Steven Rosenfeld: Thank you very much. I’m glad to be here.
JJ: Wisconsin is asking the Supreme Court to overturn a decision striking down the 2011 redistricting plan for the lower house of their state assembly. Can you remind us what happened in Wisconsin that led to this being the test case for this issue?
SR: What happened was the Republicans, after they got completely trounced by Obama in 2008, saw a way back from political wilderness, as the cliche goes, and they realized that if they won enough seats in state legislatures in 2010 that they could draw the maps that would last this decade. So Karl Rove wrote about this in the Wall Street Journal, the Democrats from Nancy Pelosi to Obama completely ignored it, and then the Republicans went out with some of the nastiest political ads you could ever imagine at the local level, and they just emptied these legislatures out of long-time citizen legislators. They called women prostitutes, they called guys every kind of crook imaginable.

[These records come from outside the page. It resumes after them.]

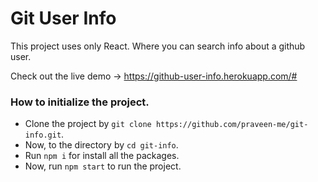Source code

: # Git User Info
This project uses only React. Where you can search info about a github user.

Check out the live demo -> https://github-user-info.herokuapp.com/#

### How to initialize the project.
* Clone the project by `git clone https://github.com/praveen-me/git-info.git`.
* Now, to the directory by `cd git-info`.
* Run `npm i` for install all the packages.
* Now, run `npm start` to run the project.
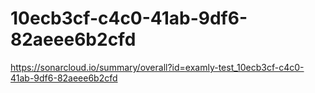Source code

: # 10ecb3cf-c4c0-41ab-9df6-82aeee6b2cfd
https://sonarcloud.io/summary/overall?id=examly-test_10ecb3cf-c4c0-41ab-9df6-82aeee6b2cfd
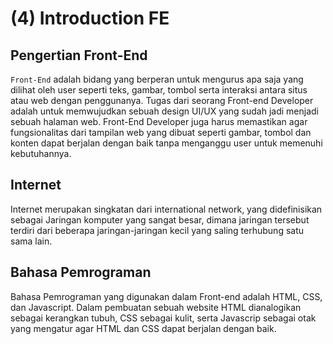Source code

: # (4) Introduction FE


## Pengertian Front-End
`Front-End` adalah bidang yang berperan untuk mengurus apa saja yang dilihat oleh user seperti teks, gambar, tombol serta interaksi antara situs atau web dengan penggunanya. Tugas dari seorang Front-end Developer adalah untuk memwujudkan sebuah design UI/UX yang sudah jadi menjadi sebuah halaman web. Front-End Developer juga harus memastikan agar fungsionalitas dari tampilan web yang dibuat seperti gambar, tombol dan konten dapat berjalan dengan baik tanpa menganggu user untuk memenuhi kebutuhannya.


## Internet
Internet merupakan singkatan dari international network, yang didefinisikan sebagai Jaringan komputer yang sangat besar, dimana jaringan tersebut terdiri dari beberapa jaringan-jaringan kecil yang saling terhubung satu sama lain.


## Bahasa Pemrograman
Bahasa Pemrograman yang digunakan dalam Front-end adalah HTML, CSS, dan Javascript. Dalam pembuatan sebuah website HTML dianalogikan sebagai kerangkan tubuh, CSS sebagai kulit, serta Javascrip sebagai otak yang mengatur agar HTML dan CSS dapat berjalan dengan baik.
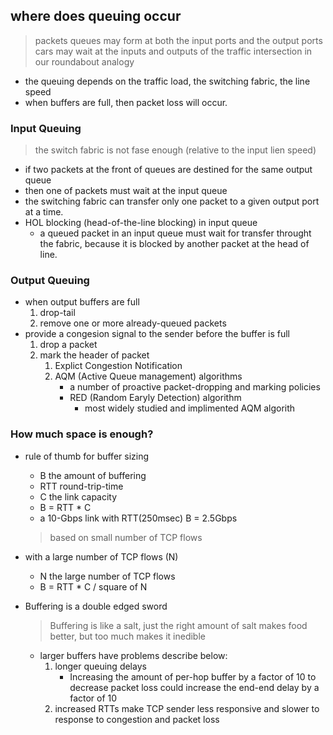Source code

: ## where does queuing occur

> packets queues may form at both the input ports and the output ports
> cars may wait at the inputs and outputs of the traffic intersection in our roundabout analogy

- the queuing depends on the traffic load, the switching fabric, the line speed
- when buffers are full, then packet loss will occur.

### Input Queuing

> the switch fabric is not fase enough (relative to the input lien speed)

- if two packets at the front of queues are destined for the same output queue
- then one of packets must wait at the input queue
- the switching fabric can transfer only one packet to a given output port at a time.
- HOL blocking (head-of-the-line blocking) in input queue
  - a queued packet in an input queue must wait for transfer throught the fabric, because it is blocked by another packet at the head of line.

### Output Queuing

- when output buffers are full
  1. drop-tail
  2. remove one or more already-queued packets
- provide a congesion signal to the sender before the buffer is full
  1. drop a packet
  2. mark the header of packet
     1. Explict Congestion Notification
     2. AQM (Active Queue management) algorithms
        - a number of proactive packet-dropping and marking policies
        - RED (Random Earyly Detection) algorithm
          - most widely studied and implimented AQM algorith

### How much space is enough?
- rule of thumb for buffer sizing
  - B the amount of buffering 
  - RTT round-trip-time
  - C the link capacity
  - B = RTT * C
  - a 10-Gbps link with RTT(250msec) B = 2.5Gbps
  > based on small number of TCP flows

- with a large number of TCP flows (N)
  - N the large number of TCP flows
  - B = RTT * C / square of N
  
- Buffering is a double edged sword
  > Buffering is like a salt, just the right amount of salt makes food better, but too much makes it inedible
  - larger buffers have problems describe below:
    1. longer queuing delays
       -  Increasing the amount of per-hop buffer by a factor of 10 to decrease packet loss could increase the end-end delay by a factor of 10
    2. increased RTTs make TCP sender less responsive and slower to response to congestion and packet loss
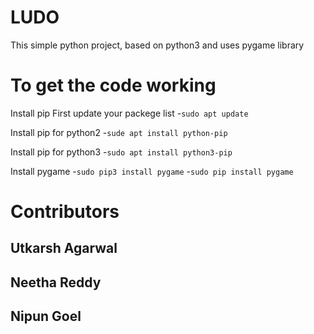 # LUDO

This simple python project, based on python3 and uses pygame library


# To get the code working 

Install pip
First update your packege list
-`sudo apt update`

Install pip for python2
-`sude apt install python-pip`

Install pip for python3
-`sudo apt install python3-pip`

Install pygame
-`sudo pip3 install pygame`
-`sudo pip install pygame`

# Contributors 
## Utkarsh Agarwal
## Neetha Reddy
## Nipun Goel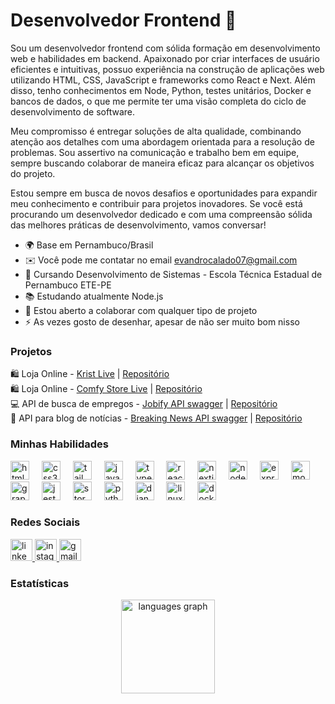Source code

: Desenvolvedor Frontend 🚀
===============================================================================================================================

Sou um desenvolvedor frontend com sólida formação em desenvolvimento web e habilidades em backend. Apaixonado por criar interfaces de usuário eficientes e intuitivas, possuo experiência na construção de aplicações web utilizando HTML, CSS, JavaScript e frameworks como React e Next. Além disso, tenho conhecimentos em Node, Python, testes unitários, Docker e bancos de dados, o que me permite ter uma visão completa do ciclo de desenvolvimento de software.

Meu compromisso é entregar soluções de alta qualidade, combinando atenção aos detalhes com uma abordagem orientada para a resolução de problemas. Sou assertivo na comunicação e trabalho bem em equipe, sempre buscando colaborar de maneira eficaz para alcançar os objetivos do projeto.

Estou sempre em busca de novos desafios e oportunidades para expandir meu conhecimento e contribuir para projetos inovadores. Se você está procurando um desenvolvedor dedicado e com uma compreensão sólida das melhores práticas de desenvolvimento, vamos conversar!

* 🌍 Base em Pernambuco/Brasil
* ✉️  Você pode me contatar no email [evandrocalado07@gmail.com](mailto:evandrocalado07@gmail.com)
* 🧠 Cursando Desenvolvimento de Sistemas - Escola Técnica Estadual de Pernambuco ETE-PE
* 📚 Estudando atualmente Node.js
* 🤝 Estou aberto a colaborar com qualquer tipo de projeto
* ⚡  As vezes gosto de desenhar, apesar de não ser muito bom nisso

### Projetos

<p align="left">
  <div>
    🛍️ Loja Online - 
    <a href="https://krist-one.vercel.app" target=”_blank” rel="noreferrer">Krist Live</a> | 
    <a href="https://github.com/EvandroCalado/krist" target=”_blank” rel="noreferrer">Repositório</a>
  </div>
  <div>
    🛍️ Loja Online - 
    <a href="https://comfy-store-tau.vercel.app" target=”_blank” rel="noreferrer">Comfy Store Live</a> | 
    <a href="https://github.com/EvandroCalado/comfy-store" target=”_blank” rel="noreferrer">Repositório</a>
  </div>
  <div>💻 API de busca de empregos - 
    <a href="https://jobifyapi-production.up.railway.app/api/v1/docs/" target=”_blank” rel="noreferrer">Jobify API swagger</a> | 
    <a href="https://github.com/EvandroCalado/jobify_api" target=”_blank” rel="noreferrer">Repositório</a>
  </div>
  <div>📰 API para blog de notícias - 
    <a href="https://api-breaking-news.onrender.com/doc/" target=”_blank” rel="noreferrer">Breaking News API swagger</a> | 
    <a href="https://github.com/EvandroCalado/api-breaking-news" target=”_blank” rel="noreferrer">Repositório</a>
  </div>
</p>

### Minhas Habilidades

<div align="left">
  <img src="https://cdn.jsdelivr.net/gh/devicons/devicon/icons/html5/html5-original.svg" height="30" alt="html5 logo"  />
  <img width="12" />
  <img src="https://cdn.jsdelivr.net/gh/devicons/devicon/icons/css3/css3-original.svg" height="30" alt="css3 logo"  />
  <img width="12" />
  <img src="https://cdn.jsdelivr.net/gh/devicons/devicon/icons/tailwindcss/tailwindcss-original-wordmark.svg" height="30" alt="tailwindcss logo"  />
  <img width="12" />
  <img src="https://cdn.jsdelivr.net/gh/devicons/devicon/icons/javascript/javascript-original.svg" height="30" alt="javascript logo"  />
  <img width="12" />
  <img src="https://cdn.jsdelivr.net/gh/devicons/devicon/icons/typescript/typescript-original.svg" height="30" alt="typescript logo"  />
  <img width="12" />
  <img src="https://cdn.jsdelivr.net/gh/devicons/devicon/icons/react/react-original.svg" height="30" alt="react logo"  />
  <img width="12" />
  <img src="https://cdn.jsdelivr.net/gh/devicons/devicon/icons/nextjs/nextjs-original.svg" height="30" alt="nextjs logo"  />
  <img width="12" />
  <img src="https://cdn.jsdelivr.net/gh/devicons/devicon/icons/nodejs/nodejs-original.svg" height="30" alt="nodejs logo"  />
  <img width="12" />
  <img src="https://cdn.jsdelivr.net/gh/devicons/devicon/icons/express/express-original.svg" height="30" alt="express logo"  />
  <img width="12" />
  <img src="https://cdn.jsdelivr.net/gh/devicons/devicon/icons/mongodb/mongodb-original.svg" height="30" alt="mongodb logo"  />
  <img width="12" />
  <img src="https://cdn.jsdelivr.net/gh/devicons/devicon/icons/graphql/graphql-plain.svg" height="30" alt="graphql logo"  />
  <img width="12" />
  <img src="https://cdn.jsdelivr.net/gh/devicons/devicon/icons/jest/jest-plain.svg" height="30" alt="jest logo"  />
  <img width="12" />
  <img src="https://cdn.jsdelivr.net/gh/devicons/devicon/icons/storybook/storybook-original.svg" height="30" alt="storybook logo"  />
  <img width="12" />
  <img src="https://cdn.jsdelivr.net/gh/devicons/devicon/icons/python/python-original.svg" height="30" alt="python logo"  />
  <img width="12" />
  <img src="https://cdn.jsdelivr.net/gh/devicons/devicon/icons/django/django-plain.svg" height="30" alt="django logo"  />
  <img width="12" />
  <img src="https://cdn.jsdelivr.net/gh/devicons/devicon/icons/linux/linux-original.svg" height="30" alt="linux logo"  />
  <img width="12" />
  <img src="https://cdn.jsdelivr.net/gh/devicons/devicon/icons/docker/docker-original.svg" height="30" alt="docker logo"  />
</div>

### Redes Sociais

<div align="left">
  <a href="https://www.linkedin.com/in/evandro-calado/" target="_blank">
    <img src="https://img.shields.io/static/v1?message=LinkedIn&logo=linkedin&label=&color=0077B5&logoColor=white&labelColor=&style=for-the-badge" height="35" alt="linkedin logo"  />
  </a>
  <a href="https://www.instagram.com/dev_evandro/" target="_blank">
    <img src="https://img.shields.io/static/v1?message=Instagram&logo=instagram&label=&color=E4405F&logoColor=white&labelColor=&style=for-the-badge" height="35" alt="instagram logo"  />
  </a>
  <a href="evandrocalado07@gmail.com" target="_blank">
    <img src="https://img.shields.io/static/v1?message=Gmail&logo=gmail&label=&color=D14836&logoColor=white&labelColor=&style=for-the-badge" height="35" alt="gmail logo"  />
  </a>
</div>

### Estatísticas

<div align="center">
  <img src="https://github-readme-stats.vercel.app/api/top-langs?username=evandrocalado&locale=en&hide_title=false&layout=compact&card_width=320&langs_count=5&theme=dracula&hide_border=false&order=2" height="150" alt="languages graph"  />
</div>
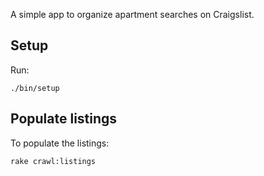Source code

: A simple app to organize apartment searches on Craigslist.

## Setup

Run:

    ./bin/setup

## Populate listings

To populate the listings:

    rake crawl:listings
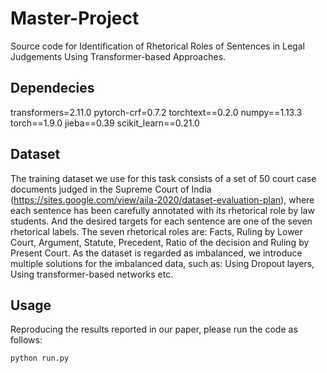 # Master-Project

Source code for Identification of Rhetorical Roles of Sentences in Legal Judgements Using Transformer-based Approaches.

## Dependecies
transformers=2.11.0
pytorch-crf=0.7.2
torchtext==0.2.0
numpy==1.13.3
torch==1.9.0
jieba==0.39
scikit_learn==0.21.0

## Dataset
The training dataset we use for this task consists of a set of 50 court case documents judged in the Supreme Court of India (https://sites.google.com/view/aila-2020/dataset-evaluation-plan), where each sentence has been carefully annotated with its rhetorical role by law students. And the desired targets for each sentence are one of the seven rhetorical labels. The seven rhetorical roles are: Facts, Ruling by Lower Court, Argument, Statute, Precedent, Ratio of the decision and Ruling by Present Court. As the dataset is regarded as imbalanced, we introduce multiple solutions for the imbalanced data, such as: Using Dropout layers, Using transformer-based networks etc. 

## Usage
Reproducing the results reported in our paper, please run the code as follows:

`python run.py`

And then they drew the maps, and what they did was they drew maps segregating the reliable voters, their party’s and the Democrats. They looked at who came out and voted for John McCain in 2008, which was a lousy year, and they made sure that in these districts, they would have at least 56 percent, sometimes not too much more than that, reliable Republican majorities. And they put the Democrats, they packed them into other districts where they would typically win with 65, 70, 75 percent of the vote. So that’s how you end up getting these Republican supermajorities. It’s how they control the US House, it’s how they control all these states that you think should be purple, like Wisconsin or Georgia or North Carolina, but instead they’re firmly, firmly red.
And it turns out that if you draw lines, political districts, using race, it’s illegal under federal law—with one exception, which is sort of affirmative action for minorities. But if you draw these lines using extreme partisanship, which is what the Republicans argue they did in Wisconsin, so far, in the Supreme Court, it’s been legal; it has not been judged to be illegal. But Anthony Kennedy, in an earlier case, sort of hinted at, well, maybe we gotta take a look at this, because it’s so unfair, and if you can come up with a formula for us to prove how unfair it is and how anti-democratic is, we may consider it.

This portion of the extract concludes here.